Edit: This was actually my first introduction to H.P.L., totally captivating when I was 15, probably not a classic but I have very fond memories of it :)
http://www.youtube.com/watch?v=8jsTafjH4oQ

icupnimpn2
12-07-2011, 06:43 AM
To get back on track, while I may not agree with OSC's views, I can understand why he might have them given his background. I haven't read any of his work, but I certainly wouldn't allow his personal views to mar my enjoyment of it, just as I don't let the personal views of Kipling mar my enjoyment of his; providing said views don't mar the work in the first place. One of the issues I tend to find in literature; in general an author is limited in how much said views can influence the work due to the requirements of storytelling. In OSC's case for example if he did try to portray such views there's a large risk that his gay character would become a rather two dimensional stereotype which negatively impacts the work. Hence there is something of a pressure on the author to ensure such character is fully rounded and believable irrespective of beliefs, with the result that it can actually have the opposite effect. See for example Milton.

OSC's faith definitely touches some of his books. The Tales of Alvin Maker series has parallels to the life and times of Joseph Smith, the first prophet of the LDS church. The Ender's Shadow series has some very pro-life overtones as two characters desperately try to track down some fertilized embryos that may have been destroyed or stolen - they think of them as their babies, and the thought of losing them is unbearable.

I'm not aware of any of his work having touched upon the subject of homosexuality, but many of OSC's characters have behaviors that would not be LDS church-approved. He handles these relatively objectively, often providing insights into what has brought them to that point.

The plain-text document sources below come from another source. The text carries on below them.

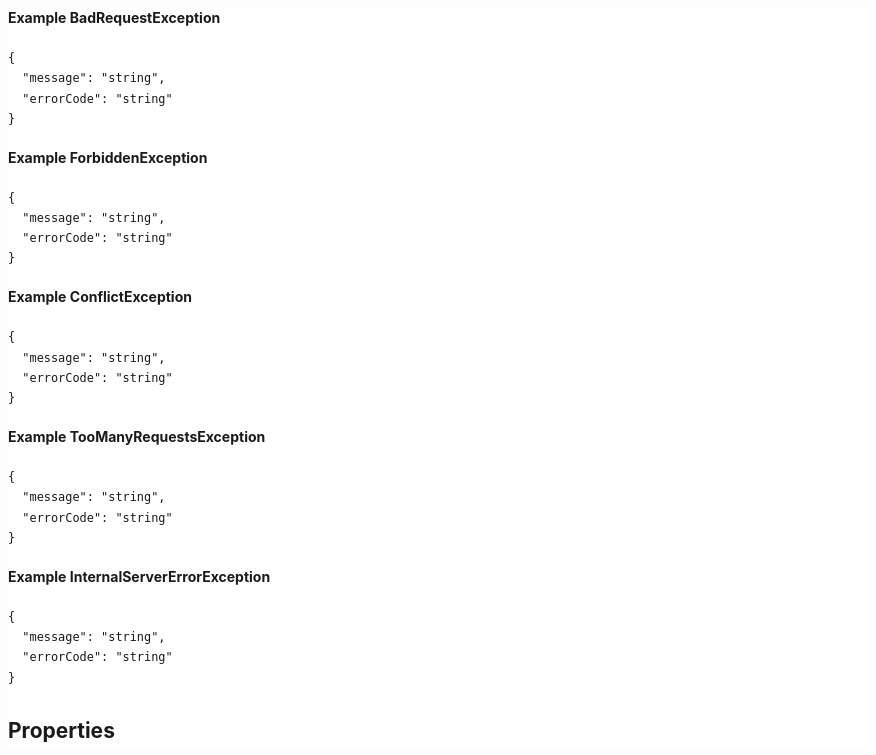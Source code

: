 #### Example BadRequestException<a name="applications-applicationid-versions-semanticversion-response-body-badrequestexception-example"></a>

```
{
  "message": "string",
  "errorCode": "string"
}
```

#### Example ForbiddenException<a name="applications-applicationid-versions-semanticversion-response-body-forbiddenexception-example"></a>

```
{
  "message": "string",
  "errorCode": "string"
}
```

#### Example ConflictException<a name="applications-applicationid-versions-semanticversion-response-body-conflictexception-example"></a>

```
{
  "message": "string",
  "errorCode": "string"
}
```

#### Example TooManyRequestsException<a name="applications-applicationid-versions-semanticversion-response-body-toomanyrequestsexception-example"></a>

```
{
  "message": "string",
  "errorCode": "string"
}
```

#### Example InternalServerErrorException<a name="applications-applicationid-versions-semanticversion-response-body-internalservererrorexception-example"></a>

```
{
  "message": "string",
  "errorCode": "string"
}
```

## Properties<a name="applications-applicationid-versions-semanticversion-properties"></a>

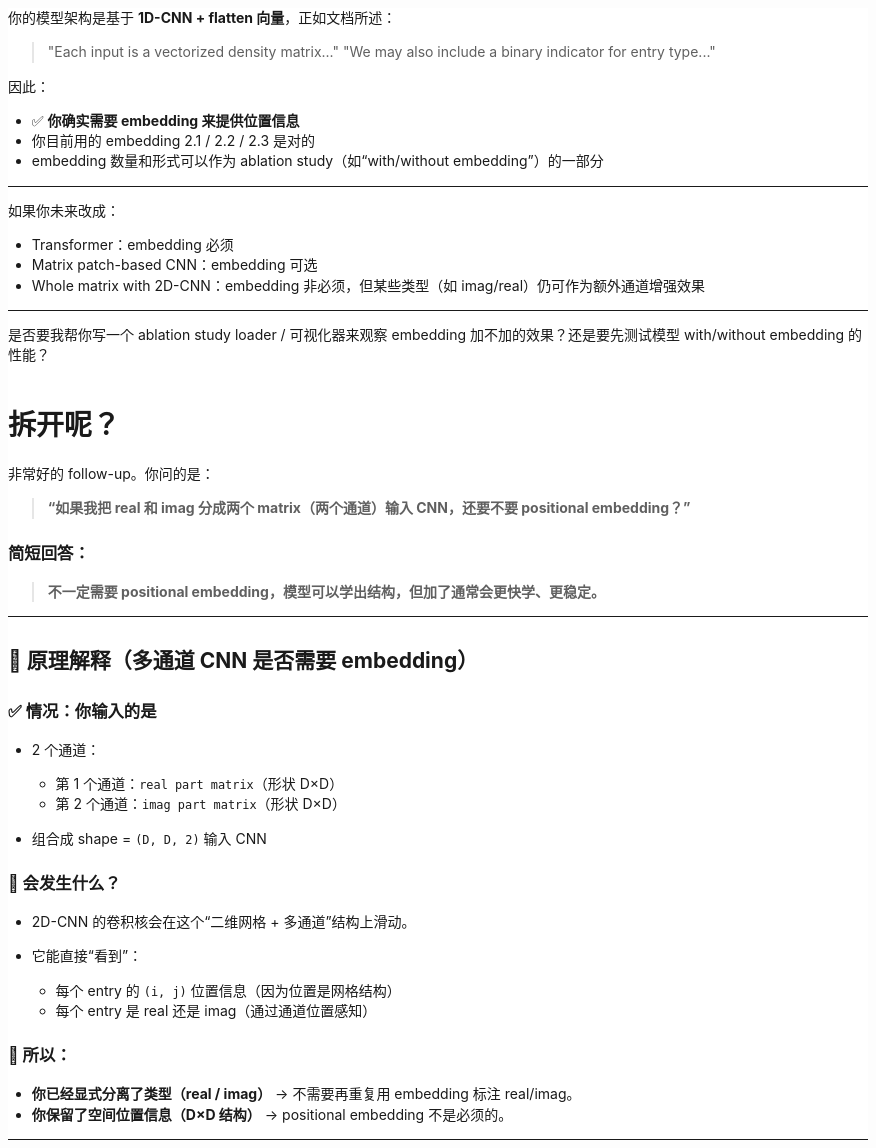 你的模型架构是基于 **1D-CNN + flatten 向量**，正如文档所述：

> "Each input is a vectorized density matrix..."
> "We may also include a binary indicator for entry type..."

因此：

* ✅ **你确实需要 embedding 来提供位置信息**
* 你目前用的 embedding 2.1 / 2.2 / 2.3 是对的
* embedding 数量和形式可以作为 ablation study（如“with/without embedding”）的一部分

---

如果你未来改成：

* Transformer：embedding 必须
* Matrix patch-based CNN：embedding 可选
* Whole matrix with 2D-CNN：embedding 非必须，但某些类型（如 imag/real）仍可作为额外通道增强效果

---

是否要我帮你写一个 ablation study loader / 可视化器来观察 embedding 加不加的效果？还是要先测试模型 with/without embedding 的性能？
# 拆开呢？
非常好的 follow-up。你问的是：

> **“如果我把 real 和 imag 分成两个 matrix（两个通道）输入 CNN，还要不要 positional embedding？”**

### 简短回答：

> **不一定需要 positional embedding，模型可以学出结构，但加了通常会更快学、更稳定。**

---

## 🧠 原理解释（多通道 CNN 是否需要 embedding）

### ✅ 情况：你输入的是

* 2 个通道：

  * 第 1 个通道：`real part matrix`（形状 D×D）
  * 第 2 个通道：`imag part matrix`（形状 D×D）
* 组合成 shape = `(D, D, 2)` 输入 CNN

### 🧩 会发生什么？

* 2D-CNN 的卷积核会在这个“二维网格 + 多通道”结构上滑动。
* 它能直接“看到”：

  * 每个 entry 的 `(i, j)` 位置信息（因为位置是网格结构）
  * 每个 entry 是 real 还是 imag（通过通道位置感知）

### 🎯 所以：

* **你已经显式分离了类型（real / imag）** → 不需要再重复用 embedding 标注 real/imag。
* **你保留了空间位置信息（D×D 结构）** → positional embedding 不是必须的。

---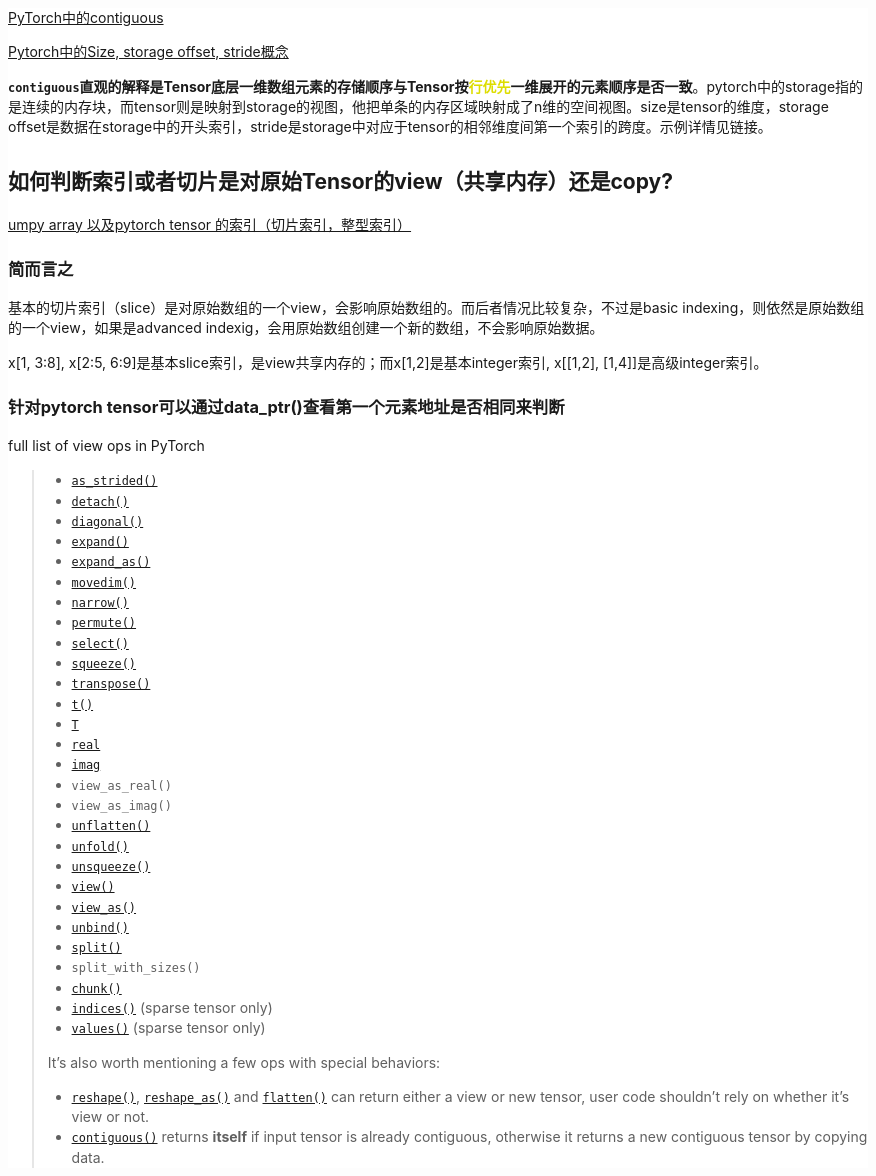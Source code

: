 [PyTorch中的contiguous](https://zhuanlan.zhihu.com/p/64551412)

[Pytorch中的Size, storage offset, stride概念](https://zhuanlan.zhihu.com/p/101434655)

**`contiguous`**直观的解释是**Tensor底层一维数组元素的存储顺序与Tensor按<font color="#dddd00">行优先</font>一维展开的元素顺序是否一致**。pytorch中的storage指的是连续的内存块，而tensor则是映射到storage的视图，他把单条的内存区域映射成了n维的空间视图。size是tensor的维度，storage offset是数据在storage中的开头索引，stride是storage中对应于tensor的相邻维度间第一个索引的跨度。示例详情见链接。

## 如何判断索引或者切片是对原始Tensor的view（共享内存）还是copy?

[umpy array 以及pytorch tensor 的索引（切片索引，整型索引）](https://blog.csdn.net/xiaojiajia007/article/details/81352299)

### 简而言之

基本的切片索引（slice）是对原始数组的一个view，会影响原始数组的。而后者情况比较复杂，不过是basic indexing，则依然是原始数组的一个view，如果是advanced indexig，会用原始数组创建一个新的数组，不会影响原始数据。

x[1, 3:8], x[2:5, 6:9]是基本slice索引，是view共享内存的；而x[1,2]是基本integer索引, x[[1,2], [1,4]]是高级integer索引。

### 针对pytorch tensor可以通过data_ptr()查看第一个元素地址是否相同来判断

full list of view ops in PyTorch

> - [`as_strided()`](https://pytorch.org/docs/stable/tensors.html#torch.Tensor.as_strided)
> - [`detach()`](https://pytorch.org/docs/stable/autograd.html#torch.Tensor.detach)
> - [`diagonal()`](https://pytorch.org/docs/stable/tensors.html#torch.Tensor.diagonal)
> - [`expand()`](https://pytorch.org/docs/stable/tensors.html#torch.Tensor.expand)
> - [`expand_as()`](https://pytorch.org/docs/stable/tensors.html#torch.Tensor.expand_as)
> - [`movedim()`](https://pytorch.org/docs/stable/tensors.html#torch.Tensor.movedim)
> - [`narrow()`](https://pytorch.org/docs/stable/tensors.html#torch.Tensor.narrow)
> - [`permute()`](https://pytorch.org/docs/stable/tensors.html#torch.Tensor.permute)
> - [`select()`](https://pytorch.org/docs/stable/tensors.html#torch.Tensor.select)
> - [`squeeze()`](https://pytorch.org/docs/stable/tensors.html#torch.Tensor.squeeze)
> - [`transpose()`](https://pytorch.org/docs/stable/tensors.html#torch.Tensor.transpose)
> - [`t()`](https://pytorch.org/docs/stable/tensors.html#torch.Tensor.t)
> - [`T`](https://pytorch.org/docs/stable/tensors.html#torch.Tensor.T)
> - [`real`](https://pytorch.org/docs/stable/tensors.html#torch.Tensor.real)
> - [`imag`](https://pytorch.org/docs/stable/tensors.html#torch.Tensor.imag)
> - `view_as_real()`
> - `view_as_imag()`
> - [`unflatten()`](https://pytorch.org/docs/stable/named_tensor.html#torch.Tensor.unflatten)
> - [`unfold()`](https://pytorch.org/docs/stable/tensors.html#torch.Tensor.unfold)
> - [`unsqueeze()`](https://pytorch.org/docs/stable/tensors.html#torch.Tensor.unsqueeze)
> - [`view()`](https://pytorch.org/docs/stable/tensors.html#torch.Tensor.view)
> - [`view_as()`](https://pytorch.org/docs/stable/tensors.html#torch.Tensor.view_as)
> - [`unbind()`](https://pytorch.org/docs/stable/tensors.html#torch.Tensor.unbind)
> - [`split()`](https://pytorch.org/docs/stable/tensors.html#torch.Tensor.split)
> - `split_with_sizes()`
> - [`chunk()`](https://pytorch.org/docs/stable/tensors.html#torch.Tensor.chunk)
> - [`indices()`](https://pytorch.org/docs/stable/tensors.html#torch.Tensor.indices) (sparse tensor only)
> - [`values()`](https://pytorch.org/docs/stable/tensors.html#torch.Tensor.values) (sparse tensor only)
>
> It’s also worth mentioning a few ops with special behaviors:
>
> - [`reshape()`](https://pytorch.org/docs/stable/tensors.html#torch.Tensor.reshape), [`reshape_as()`](https://pytorch.org/docs/stable/tensors.html#torch.Tensor.reshape_as) and [`flatten()`](https://pytorch.org/docs/stable/tensors.html#torch.Tensor.flatten) can return either a view or new tensor, user code shouldn’t rely on whether it’s view or not.
> - [`contiguous()`](https://pytorch.org/docs/stable/tensors.html#torch.Tensor.contiguous) returns **itself** if input tensor is already contiguous, otherwise it returns a new contiguous tensor by copying data.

For someone that is accused of being a reactionary, homophobic, closed-minded, etc, I think OSC has probably done a lot to open the minds of LDS church members through his fiction writings.

Batolemaeus
12-07-2011, 10:00 AM
For me it partly depends on wether someone's going to use their platform to further their cause

This, pretty much, is how I approach this problem.
I do not have to agree with people's views, and I don't care if they're getting my money for their art/product.

However, if they're using the money in a way that I consider malicious and I'd be directly supporting their cause, I won't support them.

As an example, I can listen to what little good christian rock there is. When my money is being used to fund anti-gay campaigns, the line is definitely crossed.